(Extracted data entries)

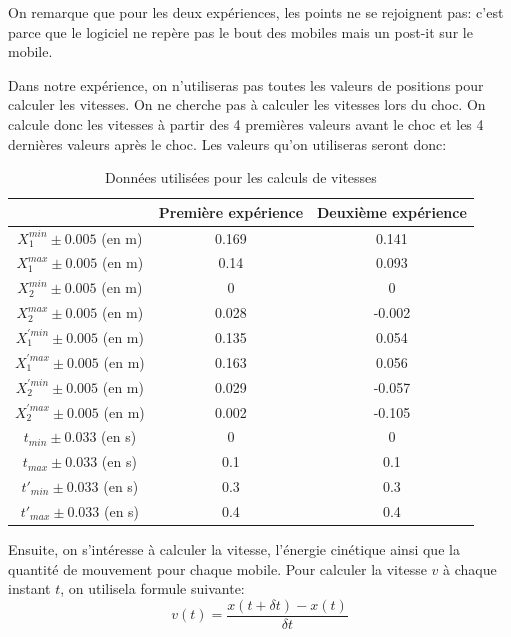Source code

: \documentclass[12pt]{article}
\begin{document}
On remarque que pour les deux expériences, les points ne se rejoignent pas: c'est parce que le logiciel ne repère pas le bout des mobiles mais un post-it sur le mobile.  

Dans notre expérience, on n'utiliseras pas toutes les valeurs de positions pour calculer les vitesses. On ne cherche pas à calculer les vitesses lors du choc. On calcule donc les vitesses à partir des 4 premières valeurs avant le choc et les 4 dernières valeurs après le choc. 
\newpage
Les valeurs qu'on utiliseras seront donc:
\begin{table}[!h]
	\begin{center}
		\begin{tabular}{|c|c|c|}
		\hline
	
		& Première expérience & Deuxième expérience \\
		\hline
		$X_1^{min}\pm 0.005$ (en m) & 0.169 & 0.141 \\
		$X_1^{max}\pm 0.005$ (en m) & 0.14 & 0.093 \\
		$X_2^{min}\pm 0.005$ (en m) & 0 & 0 \\
		$X_2^{max}\pm 0.005$ (en m) & 0.028 & -0.002 \\
		$X_1^{'min}\pm 0.005$ (en m) & 0.135 & 0.054 \\
		$X_1^{'max}\pm 0.005$ (en m) & 0.163 & 0.056 \\
		$X_2^{'min}\pm 0.005$ (en m) & 0.029 & -0.057\\
		$X_2^{'max}\pm 0.005$ (en m) & 0.002 & -0.105 \\
		$t_{min}\pm 0.033$ (en s) &0 & 0 \\
		$t_{max}\pm 0.033$ (en s) &0.1 & 0.1 \\
		$t'_{min}\pm 0.033$ (en s) &0.3 & 0.3 \\
		$t'_{max}\pm 0.033$ (en s) & 0.4 & 0.4\\
		\hline
		\end{tabular}
		\caption{Données utilisées pour les calculs de vitesses}
		\label{Tabledonnéesutilisées}
	\end{center}
\end{table}

		
Ensuite, on s'intéresse à calculer la vitesse, l'énergie cinétique ainsi que la quantité de mouvement
pour chaque mobile.
Pour calculer la vitesse $v$ à chaque instant $t$, on utilisela formule suivante:
\begin{equation}
    v(t) = \frac{x(t + \delta t) - x(t)}{\delta t}
\end{equation}
\end{document}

WHAT YOU SHOULD DO :: Find and copy each line of the data where "utiliseras" is present.

ANSWER BOX ::
Dans notre expérience, on n'utiliseras pas toutes les valeurs de positions pour calculer les vitesses. On ne cherche pas à calculer les vitesses lors du choc. On calcule donc les vitesses à partir des 4 premières valeurs avant le choc et les 4 dernières valeurs après le choc. 
Les valeurs qu'on utiliseras seront donc:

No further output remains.